Dearc est le fossile de ptérosaure le plus grand et le mieux conservé du Jurassique, période qui a duré de 205 millions à 145 millions d’années avant notre ère.

Comme chez les oiseaux modernes, la taille des ptérosaures est souvent décrite par l’envergure, c’est-à-dire la largeur combinée des deux ailes membraneuses de l’animal, chacune tendue par un quatrième doigt extraordinairement long. Les ptérosaures ultérieurs mis au jour dans d’autres régions du monde, comme le Quetzalcoatlus, ont atteint des envergures gigantesques de 10 mètres voire plus au Crétacé, période qui a duré de 145 millions à 66 millions d’années avant notre ère.

Dearc, lui, date du Jurassique moyen. Les fossiles de cette période plus ancienne sont rares, si bien que les scientifiques pensaient jusqu’alors que les ptérosaures de l’époque ne mesuraient pas plus de 1,80 mètre d’envergure. Une hypothèse que le nouveau fossile a balayée : selon les estimations des chercheurs, il affichait une envergure comprise entre 1,9 mètre et 2,5 mètres, ce qui le place parmi les plus grands oiseaux modernes.

Dearc vient aussi compléter le patrimoine paléontologique de l’Écosse en tant que premier nouveau ptérosaure mis au jour dans le pays depuis la découverte en 1828 du ptérosaure Dimorphodon par Mary Anning, collectionneuse de fossiles et paléontologue précurseure.

« Il s’agit probablement du plus beau squelette mis au jour en Grande-Bretagne depuis l’époque de Mary Anning », souligne Steve Brusatte, explorateur National Geographic, paléontologue à l’université d’Édimbourg et auteur principal de l’étude.

 

CONTRE VENTS ET MARÉES

Premiers vertébrés à voler, les ptérosaures étaient les maîtres incontestés des airs au Mésozoïque.
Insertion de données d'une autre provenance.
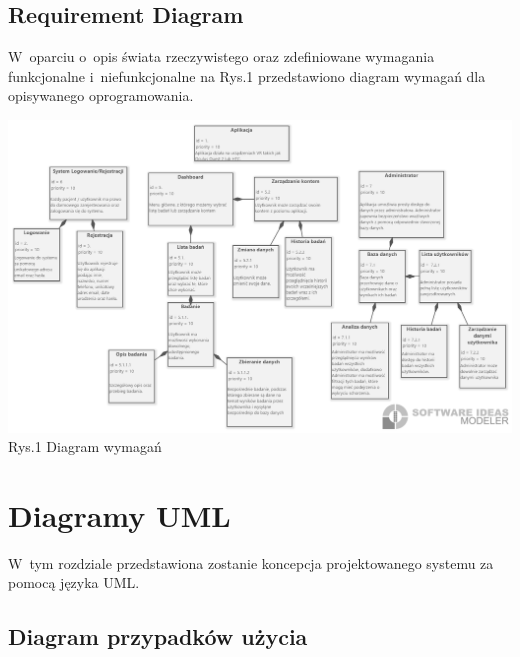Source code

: \documentclass[12pt, letterpaper]{article}
\begin{document}
			
		\subsection{Requirement Diagram}
		
		W~oparciu o~opis świata rzeczywistego oraz zdefiniowane wymagania funkcjonalne i~niefunkcjonalne na Rys.1 przedstawiono diagram wymagań dla opisywanego oprogramowania.
		
		\begin{center}
			\includegraphics[scale=0.4]{reqDiagram}\\
			\caption{Rys.1 Diagram wymagań}
		\end{center}
		
		
		\section{Diagramy UML}

		W~tym rozdziale przedstawiona zostanie koncepcja projektowanego systemu za pomocą języka UML.		
		
		\subsection{Diagram przypadków użycia}
		
\end{document}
Ce groupe de reptiles ailés était composé des créatures très différentes, tantôt pelucheuses et dotées de grands yeux et d’une bouche semblable à celle d’une grenouille, tantôt aussi grandes que des girafes et affichant une envergure à faire pâlir les avions de chasse. Avec sa dentition adaptée pour clouer au sol ses proies glissantes, sa vue acérée et des ailes aussi larges qu’un joueur de NBA est grand, Dearc vient aujourd’hui compléter les rangs de ce genre paléontologique sacré.
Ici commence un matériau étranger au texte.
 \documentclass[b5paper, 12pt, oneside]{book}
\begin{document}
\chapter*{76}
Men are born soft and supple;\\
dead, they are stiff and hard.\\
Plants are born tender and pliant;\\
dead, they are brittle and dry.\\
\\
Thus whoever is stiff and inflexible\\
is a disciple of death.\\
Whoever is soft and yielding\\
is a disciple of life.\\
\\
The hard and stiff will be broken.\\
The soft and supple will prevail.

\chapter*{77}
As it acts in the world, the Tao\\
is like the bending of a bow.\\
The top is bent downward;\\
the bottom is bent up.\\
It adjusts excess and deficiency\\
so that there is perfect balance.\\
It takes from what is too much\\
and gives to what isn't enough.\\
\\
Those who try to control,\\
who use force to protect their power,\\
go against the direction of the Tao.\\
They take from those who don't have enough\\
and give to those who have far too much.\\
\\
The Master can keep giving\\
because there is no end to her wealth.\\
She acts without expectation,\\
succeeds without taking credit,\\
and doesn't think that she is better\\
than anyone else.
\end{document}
Et pourtant, ce précieux fossile a bien failli rester enseveli.

Steve Brusatte parcourt depuis des années l’île de Skye, à la recherche d’os et de sites à pistes de dinosaures fossilisés, notamment d’empreintes de pas de dinosaures à long cou si grandes qu’elles ressemblent à des mares résiduelles. Dearc a été mis au jour dans la roche calcaire de l’île en mai 2017, lors d’une expédition menée par le paléontologue et financée par la National Geographic Society.
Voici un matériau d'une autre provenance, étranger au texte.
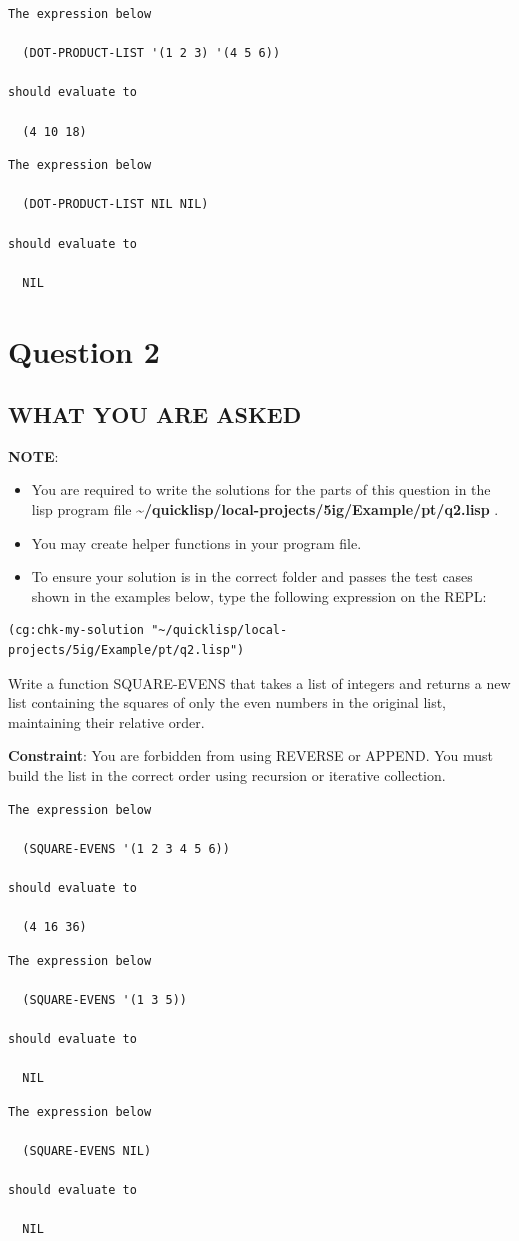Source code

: \documentclass[11pt]{article}
\begin{document}
\begin{verbatim}
The expression below

  (DOT-PRODUCT-LIST '(1 2 3) '(4 5 6))

should evaluate to

  (4 10 18)
\end{verbatim}

\begin{verbatim}
The expression below

  (DOT-PRODUCT-LIST NIL NIL)

should evaluate to

  NIL
\end{verbatim}

\section*{Question 2}
\label{sec:orga4c6b4a}

\subsection*{WHAT YOU ARE ASKED}
\label{sec:org2cf8830}


\textbf{NOTE}:
\begin{itemize}
\item You are required to write the solutions for the parts of this question in the lisp program file \textbf{\textasciitilde{}/quicklisp/local-projects/5ig/Example/pt/q2.lisp} .
\item You may create helper functions in your program file.
\item To ensure your solution is in the correct folder and passes the test cases shown in the examples below,  type the following expression on the REPL:
\end{itemize}

\begin{verbatim}
(cg:chk-my-solution "~/quicklisp/local-projects/5ig/Example/pt/q2.lisp")
\end{verbatim}

Write a function SQUARE-EVENS that takes a list of integers and returns a new list containing the squares of only the even numbers in the original list, maintaining their relative order. 

\textbf{Constraint}: You are forbidden from using REVERSE or APPEND. You must build the list in the correct order using recursion or iterative collection.

\begin{verbatim}
The expression below

  (SQUARE-EVENS '(1 2 3 4 5 6))

should evaluate to

  (4 16 36)
\end{verbatim}

\begin{verbatim}
The expression below

  (SQUARE-EVENS '(1 3 5))

should evaluate to

  NIL
\end{verbatim}

\begin{verbatim}
The expression below

  (SQUARE-EVENS NIL)

should evaluate to

  NIL
\end{verbatim}
\end{document}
Le 23 mai au matin, alors qu’elle inspecte un site situé sur la côte nord de l’île de Skye, la membre de l’équipe Amelia Penny remarque un objet sombre qui dépasse de la roche. Celui-ci était encore invisible quelques semaines auparavant : un vent violent avait récemment agité les eaux de la côte avec une telle force que les blocs rocheux qui recouvraient le fossile en avaient été déplacés.

Lors du déjeuner, Penny montre à Steve une photo de ce qu’elle a vu, et le paléontologue reconnaît aussitôt une partie de la mâchoire d’un ptérosaure. En se basant sur les morceaux qui dépassent de la roche, l’équipe déduit que cet individu doit être de grande taille et qu’il semble très bien conservé.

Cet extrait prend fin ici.